Can a military attorney represent clients in medical malpractice cases against the military?

For decades, a service member injured by military medical care had almost no path to compensation, and that has only partly changed. The reason is a long-standing legal barrier, and the recent, limited fix to it is the key thing a military attorney explains. The short version: you generally still cannot sue, but you may now be able to file an administrative claim.

The barrier: the Feres doctrine

The obstacle is the Feres doctrine, from the Supreme Court’s 1950 decision in Feres v. United States. It generally bars service members from suing the United States in tort for injuries that arise from active-duty service, and lower courts have applied it to bar military medical-malpractice lawsuits. So the courthouse door, for a lawsuit, has long been effectively closed to service members on this issue.

That barrier still stands. Understanding that a traditional malpractice lawsuit is generally not available is the necessary starting point.

The fix: the Stayskal Act and an administrative claim

The change came through legislation, not the courts. The SFC Richard Stayskal Military Medical Accountability Act, enacted in the FY2020 National Defense Authorization Act and codified at 10 U.S.C. § 2733a, created an administrative claims process, not a lawsuit, by which service members can seek compensation from the Defense Department for medical malpractice by military health-care providers.

The mechanics matter:

  • It is an administrative claim filed with the Defense Department, not a suit in court.
  • The Defense Secretary determines payment up to $100,000, and claims exceeding that amount are forwarded to the Treasury for payment based on a calculation of damages.

So the remedy exists, but it runs through an administrative channel with its own rules, rather than the civil-litigation system.

Where the attorney fits

A military attorney’s role is to set expectations accurately, no traditional lawsuit under Feres, but a possible Stayskal administrative claim, and to help a member understand and navigate that claims process, including the documentation a damages calculation requires.
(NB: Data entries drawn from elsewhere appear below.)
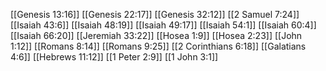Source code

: [[Genesis 13:16]]
[[Genesis 22:17]]
[[Genesis 32:12]]
[[2 Samuel 7:24]]
[[Isaiah 43:6]]
[[Isaiah 48:19]]
[[Isaiah 49:17]]
[[Isaiah 54:1]]
[[Isaiah 60:4]]
[[Isaiah 66:20]]
[[Jeremiah 33:22]]
[[Hosea 1:9]]
[[Hosea 2:23]]
[[John 1:12]]
[[Romans 8:14]]
[[Romans 9:25]]
[[2 Corinthians 6:18]]
[[Galatians 4:6]]
[[Hebrews 11:12]]
[[1 Peter 2:9]]
[[1 John 3:1]]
For pursuing the claim itself, members often also consult attorneys experienced with the Stayskal process.

Take a service member harmed by a misdiagnosis at a military hospital: a lawsuit is barred by the Feres doctrine, but under the Stayskal Act that member may file an administrative claim with the Defense Department instead.

The throughline is candor about a two-part reality: the Feres doctrine still blocks the lawsuit, while the Stayskal Act opened a separate administrative door. Knowing which path is actually available, and that it is a claim rather than a suit, is the most important thing a service member can take from the analysis.

Frequently Asked Questions

Can a service member sue the military for medical malpractice?
Generally no. The Feres doctrine bars such lawsuits for service-related injuries, though an administrative claims process now exists as an alternative.

What is the Stayskal Act?
A law enacted in the FY2020 NDAA that created an administrative process for service members to seek compensation from the Defense Department for military medical malpractice, rather than a lawsuit.

How much can be paid on a military medical-malpractice claim?
The Defense Secretary determines payment up to $100,000, with larger claims forwarded to the Treasury for payment based on a damages calculation.


This article is general information about military medical-malpractice claims. It is not legal advice and does not create an attorney-client relationship. The law in this area is specific and can change. Service members should consult their legal assistance office and an attorney experienced with these claims.